Governors from Hawaii, Washington, and Oregon announced this week that if the gag rule goes into effect, they will turn down Title X funding for their states to ensure residents can continue to access the broadest range of health-care options. New York Gov. Andrew Cuomo (D) implied he would do the same in a letter to HHS Secretary Alex Azar, writing, “If the rules are enacted as proposed, it will be impossible for New York to continue its comprehensive Title X program.”

“The [Notice of Proposed Rule Making]’s proposed rule threatens to reverse crucial expansions of access to reproductive health care, replacing a decades-long decrease in teen and unplanned pregnancies across the U.S. with unnecessary, unethical, and potentially illegal barriers for those seeking family planning services,” Cuomo’s letter said. “It will deny women the information necessary to make their own medical decisions and could eliminate the ability of pregnant women to give informed consent on their post-conception options. The proposed rule violates long-standing principles limiting the interference of Congress in the sovereignty of individual States and impairment of private contracts.”

Oregon Gov. Kate Brown (D) pledged in a statement Monday to exhaust every option in opposing the rule. “If the Trump gag rule is adopted and legal challenges are unsuccessful, it would leave me no choice but to act in the best interests of the citizens of Oregon and our state law, and withdraw our state’s participation from an unethical, ineffective Title X program that reduces access to essential preventive health services.”

As Jessica Mason Pieklo wrote for Rewire.News, “About two-thirds of people receiving preventive care through the Title X program live in poverty and 88 percent have incomes that are at or below 250 percent of the federal poverty level.”

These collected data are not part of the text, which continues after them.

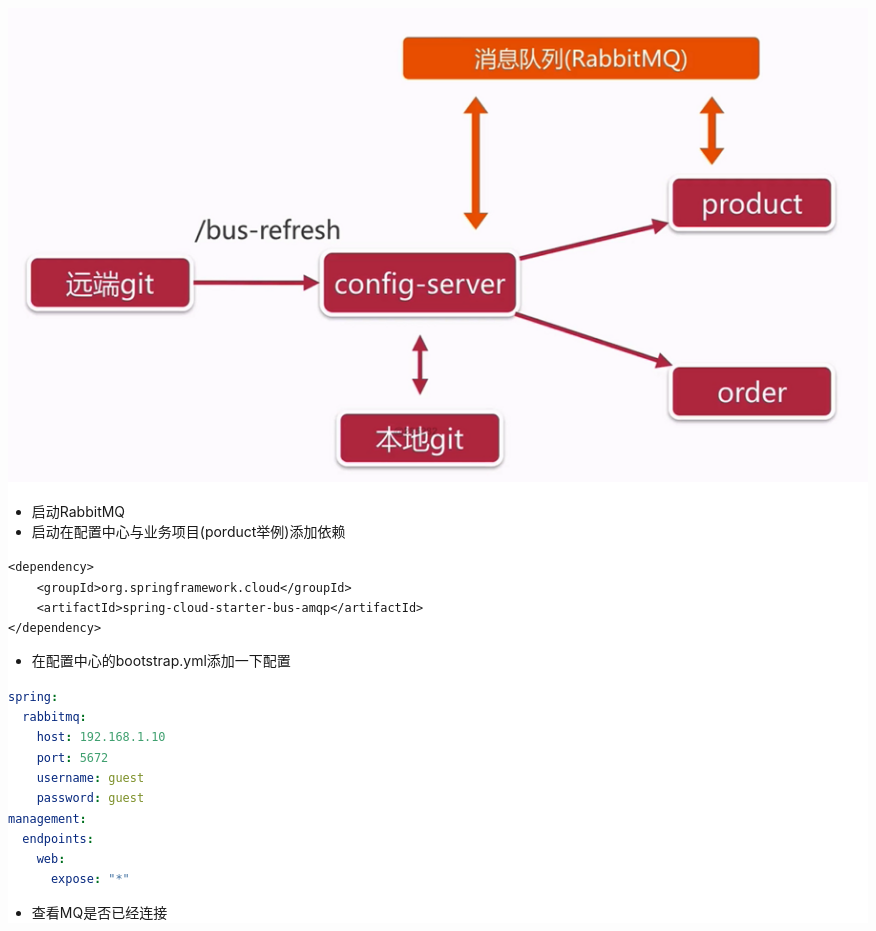 ![](spring_cloud_config_4.png)
* 启动RabbitMQ
* 启动在配置中心与业务项目(porduct举例)添加依赖
```
<dependency>
    <groupId>org.springframework.cloud</groupId>
    <artifactId>spring-cloud-starter-bus-amqp</artifactId>
</dependency>
```
* 在配置中心的bootstrap.yml添加一下配置
```yml
spring:
  rabbitmq:
    host: 192.168.1.10
    port: 5672
    username: guest
    password: guest
management:
  endpoints:
    web:
      expose: "*"
```
* 查看MQ是否已经连接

The National Association for Community Health Centers, a national advocacy organization in support of community-based health centers and the expansion of health-care access for the medically underserved and uninsured, denounced the rule in a statement: “It is imperative that health center patients feel confident that they are receiving comprehensive, medically-informed and accurate information about health care from their doctors at all times. Should this proposed rule be adopted, health centers would have to choose between allowing federal regulations to dictate what they can and must discuss with their patients, and losing a critical source of revenue to support patient care. Either way, patients would not be well-served.”

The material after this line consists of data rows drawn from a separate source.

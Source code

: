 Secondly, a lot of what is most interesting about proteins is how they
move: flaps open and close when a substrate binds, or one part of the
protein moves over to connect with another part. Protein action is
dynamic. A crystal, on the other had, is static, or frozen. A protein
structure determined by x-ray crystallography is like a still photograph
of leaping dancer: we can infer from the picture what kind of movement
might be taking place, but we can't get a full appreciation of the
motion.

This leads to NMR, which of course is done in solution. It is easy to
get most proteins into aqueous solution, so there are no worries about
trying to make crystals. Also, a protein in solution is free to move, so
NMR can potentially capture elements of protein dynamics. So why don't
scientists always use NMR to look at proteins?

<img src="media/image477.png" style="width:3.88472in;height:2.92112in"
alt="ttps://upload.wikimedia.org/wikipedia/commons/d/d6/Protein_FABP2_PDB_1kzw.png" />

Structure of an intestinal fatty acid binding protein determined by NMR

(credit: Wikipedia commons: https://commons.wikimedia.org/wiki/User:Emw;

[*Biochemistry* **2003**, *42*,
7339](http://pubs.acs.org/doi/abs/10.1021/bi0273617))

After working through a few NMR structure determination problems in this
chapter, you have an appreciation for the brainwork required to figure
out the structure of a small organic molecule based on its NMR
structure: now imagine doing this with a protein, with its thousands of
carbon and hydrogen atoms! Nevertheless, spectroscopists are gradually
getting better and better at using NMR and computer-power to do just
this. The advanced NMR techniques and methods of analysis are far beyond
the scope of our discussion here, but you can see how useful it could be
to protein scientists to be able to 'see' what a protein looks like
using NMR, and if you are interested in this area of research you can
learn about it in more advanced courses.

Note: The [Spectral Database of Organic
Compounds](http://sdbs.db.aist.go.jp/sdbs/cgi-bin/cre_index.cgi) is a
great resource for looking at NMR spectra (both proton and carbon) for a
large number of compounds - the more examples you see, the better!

The Maine Women’s Lobby, a group that advocates on issues affecting the lives of Maine women and girls, drew attention to the ways in which reproductive freedom intersects with domestic violence. “Maine has a disturbingly high rate of domestic violence. Access to effective contraception is an important strategy for women who suffer violence at the hands of a partner to maintain control over their reproduction and avoid further legal and economic entanglement with an abuser,” the lobby said in a public comment regarding the rule. “Has HHS considered the ramifications for women who are victims of domestic violence in promulgating this rule?”

Planned Parenthood Vice President Dawn Laguens called for Azar to withdraw the rule entirely. “Since the moment the Trump-Pence gag rule was proposed, doctors, health care experts, and the general public have expressed their outrage and concern. It is clear that the Trump gag rule is unethical, unworkable, and would cause unthinkable harm to people across the country,” she said in a statement. “Planned Parenthood condemns the proposed gag rule. We call on HHS Secretary Azar to listen to the medical community and withdraw this gag rule.”